Like the ice-woman cometh, the return of rock-'n'-roller Max (Ximena Romo) to her old stomping grounds--converted from a garbage dump into "more boxes" for people to live in--dredges up primal guilt and thwarted desire. The resulting brutality signals a title card that takes the audience back into the characters' past to chart cycles of violation and vengeance that take on the overwhelming force of fate as traced by Alejandro Cantu's unfettered camera and the Greek-Chorus of ginormous graffiti and illustrated t-shirts. "Cool, it feels good to breathe free air," Ramira says when released from prison only to end the day by unburdening herself from responsibility and from her humanity: "What's done is done.”
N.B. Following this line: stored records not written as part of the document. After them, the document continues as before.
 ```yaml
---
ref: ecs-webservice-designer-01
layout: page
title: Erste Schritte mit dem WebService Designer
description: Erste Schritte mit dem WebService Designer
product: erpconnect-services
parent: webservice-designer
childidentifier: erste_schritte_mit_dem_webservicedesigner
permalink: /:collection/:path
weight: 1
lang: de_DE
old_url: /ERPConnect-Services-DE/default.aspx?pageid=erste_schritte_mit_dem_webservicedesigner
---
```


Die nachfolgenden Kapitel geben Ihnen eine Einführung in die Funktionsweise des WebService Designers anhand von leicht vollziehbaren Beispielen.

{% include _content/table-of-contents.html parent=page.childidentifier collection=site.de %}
Hernandez's gangland film expressionistically conveys biological tribalism so that its vision keeps expanding from the personal to the social to the cosmic--blood oaths and revenge acted out as ancient ritual. With his existential elan, Hernandez transforms realism into classical Tragedy and epitomizes operatic filmmaking like nobody since Bernardo Bertolucci (a transformation akin to Morrissey detailing "sunlight thrown over smashed human bones" on "First of the Gang to Die"). Released in the U.S. direct-to-Netflix, ASPHALT GODDESS exposes the impenetrable border-wall maintained by America's hypocritical elite cultural gatekeepers. By the time Hernandez revitalizes the most famous scene from Shakespeare's MACBETH, one shudders to think of Steven Spielberg's upcoming descent into the ersatz-Shakespeare kitsch of WEST SIDE STORY while Hernandez's star-crossed Tragedy wails in isolation on television.